(Rendered images with source text)
-- -- --

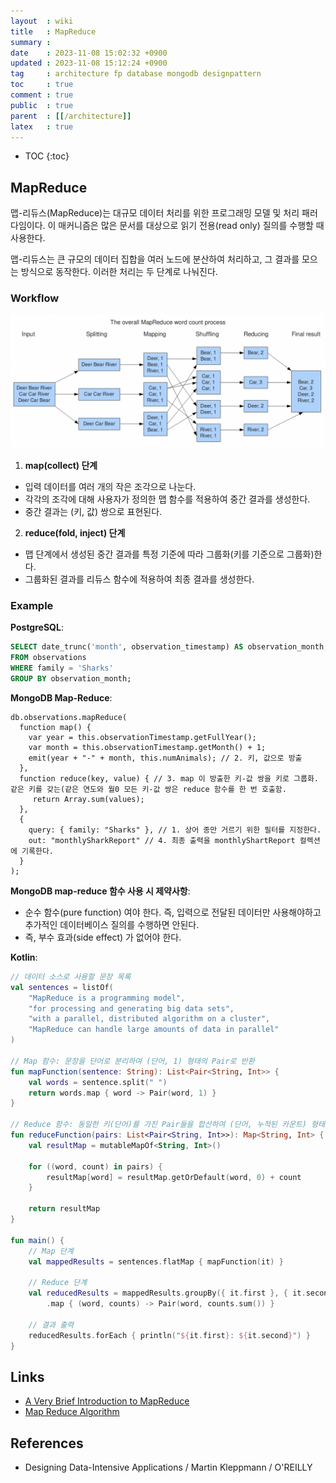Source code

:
 ```yaml
---
layout  : wiki
title   : MapReduce
summary : 
date    : 2023-11-08 15:02:32 +0900
updated : 2023-11-08 15:12:24 +0900
tag     : architecture fp database mongodb designpattern
toc     : true
comment : true
public  : true
parent  : [[/architecture]]
latex   : true
---
```

* TOC
{:toc}

## MapReduce

맵-리듀스(MapReduce)는 대규모 데이터 처리를 위한 프로그래밍 모델 및 처리 패러다임이다. 이 매커니즘은 많은 문서를 대상으로 읽기 전용(read only) 질의를 수행할 때 사용한다.

맵-리듀스는 큰 규모의 데이터 집합을 여러 노드에 분산하여 처리하고, 그 결과를 모으는 방식으로 동작한다. 이러한 처리는 두 단계로 나눠진다.

### Workflow

![](/resource/wiki/architecture-map-reduce/map-reduce-workflow.png)

1. __map(collect) 단계__

- 입력 데이터를 여러 개의 작은 조각으로 나눈다.
- 각각의 조각에 대해 사용자가 정의한 맵 함수를 적용하여 중간 결과를 생성한다.
- 중간 결과는 (키, 값) 쌍으로 표현된다.

2. __reduce(fold, inject) 단계__

- 맵 단계에서 생성된 중간 결과를 특정 기준에 따라 그룹화(키를 기준으로 그룹화)한다.
- 그룹화된 결과를 리듀스 함수에 적용하여 최종 결과를 생성한다.

### Example

__PostgreSQL__:

```sql
SELECT date_trunc('month', observation_timestamp) AS observation_month, sum(num_animals) AS total_animals
FROM observations
WHERE family = 'Sharks'
GROUP BY observation_month;
```

__MongoDB Map-Reduce__:

```
db.observations.mapReduce(
  function map() {
    var year = this.observationTimestamp.getFullYear();
    var month = this.observationTimestamp.getMonth() + 1;
    emit(year + "-" + month, this.numAnimals); // 2. 키, 값으로 방출
  },
  function reduce(key, value) { // 3. map 이 방출한 키-값 쌍을 키로 그룹화. 같은 키를 갖는(같은 연도와 월0 모든 키-값 쌍은 reduce 함수를 한 번 호출함.
     return Array.sum(values);
  },
  {
    query: { family: "Sharks" }, // 1. 상어 종만 거르기 위한 필터를 지정한다.
    out: "monthlySharkReport" // 4. 최종 출력을 monthlyShartReport 컬렉션에 기록한다.
  }
);
```

__MongoDB map-reduce 함수 사용 시 제약사항__:
- 순수 함수(pure function) 여야 한다. 즉, 입력으로 전달된 데이터만 사용해야하고 추가적인 데이터베이스 질의를 수행하면 안된다.
- 즉, 부수 효과(side effect) 가 없어야 한다.

__Kotlin__:

```kotlin
// 데이터 소스로 사용할 문장 목록
val sentences = listOf(
    "MapReduce is a programming model",
    "for processing and generating big data sets",
    "with a parallel, distributed algorithm on a cluster",
    "MapReduce can handle large amounts of data in parallel"
)

// Map 함수: 문장을 단어로 분리하여 (단어, 1) 형태의 Pair로 반환
fun mapFunction(sentence: String): List<Pair<String, Int>> {
    val words = sentence.split(" ")
    return words.map { word -> Pair(word, 1) }
}

// Reduce 함수: 동일한 키(단어)를 가진 Pair들을 합산하여 (단어, 누적된 카운트) 형태의 Pair로 반환
fun reduceFunction(pairs: List<Pair<String, Int>>): Map<String, Int> {
    val resultMap = mutableMapOf<String, Int>()

    for ((word, count) in pairs) {
        resultMap[word] = resultMap.getOrDefault(word, 0) + count
    }

    return resultMap
}

fun main() {
    // Map 단계
    val mappedResults = sentences.flatMap { mapFunction(it) }

    // Reduce 단계
    val reducedResults = mappedResults.groupBy({ it.first }, { it.second })
        .map { (word, counts) -> Pair(word, counts.sum()) }

    // 결과 출력
    reducedResults.forEach { println("${it.first}: ${it.second}") }
}
```

## Links

- [A Very Brief Introduction to MapReduce](https://hci.stanford.edu/courses/cs448g/a2/files/map_reduce_tutorial.pdf)
- [Map Reduce Algorithm](https://www.baeldung.com/cs/mapreduce-algorithm)

## References

- Designing Data-Intensive Applications / Martin Kleppmann / O'REILLY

-- -- --

- Task objective -
Based on the entries above, give the number of lines with the string "first" and no further text.

- Exercise solution -
2